TASK TO CARRY OUT :: Output each line of the data below exactly, omitting any image.

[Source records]

_ _ _

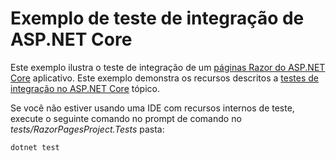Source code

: # <a name="aspnet-core-integration-testing-sample"></a>Exemplo de teste de integração de ASP.NET Core

Este exemplo ilustra o teste de integração de um [páginas Razor do ASP.NET Core](https://docs.microsoft.com/aspnet/core/mvc/razor-pages) aplicativo. Este exemplo demonstra os recursos descritos a [testes de integração no ASP.NET Core](https://docs.microsoft.com/aspnet/core/test/integration-tests) tópico.

Se você não estiver usando uma IDE com recursos internos de teste, execute o seguinte comando no prompt de comando no *tests/RazorPagesProject.Tests* pasta:

```console
dotnet test
```
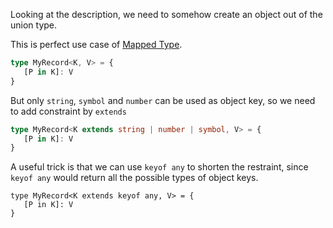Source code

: Looking at the description, we need to somehow create an object out of the union type. 

This is perfect use case of [Mapped Type](https://www.typescriptlang.org/docs/handbook/2/mapped-types.html).

```ts
type MyRecord<K, V> = {
   [P in K]: V
}
```

But only `string`, `symbol` and `number` can be used as object key, so we need to add constraint by `extends`

```ts
type MyRecord<K extends string | number | symbol, V> = {
   [P in K]: V
}
```

A useful trick is that we can use `keyof any` to shorten the restraint, since `keyof any` would return all the possible types of object keys.

```
type MyRecord<K extends keyof any, V> = {
   [P in K]: V
}
```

_ _ _

SOLUTION BELOW ::
Source code

: # <a name="aspnet-core-integration-testing-sample"></a>Exemplo de teste de integração de ASP.NET Core

Este exemplo ilustra o teste de integração de um [páginas Razor do ASP.NET Core](https://docs.microsoft.com/aspnet/core/mvc/razor-pages) aplicativo. Este exemplo demonstra os recursos descritos a [testes de integração no ASP.NET Core](https://docs.microsoft.com/aspnet/core/test/integration-tests) tópico.

Se você não estiver usando uma IDE com recursos internos de teste, execute o seguinte comando no prompt de comando no *tests/RazorPagesProject.Tests* pasta:

```console
dotnet test
```
Source code

: Looking at the description, we need to somehow create an object out of the union type. 

This is perfect use case of [Mapped Type](https://www.typescriptlang.org/docs/handbook/2/mapped-types.html).

```ts
type MyRecord<K, V> = {
   [P in K]: V
}
```

But only `string`, `symbol` and `number` can be used as object key, so we need to add constraint by `extends`

```ts
type MyRecord<K extends string | number | symbol, V> = {
   [P in K]: V
}
```

A useful trick is that we can use `keyof any` to shorten the restraint, since `keyof any` would return all the possible types of object keys.

```
type MyRecord<K extends keyof any, V> = {
   [P in K]: V
}
```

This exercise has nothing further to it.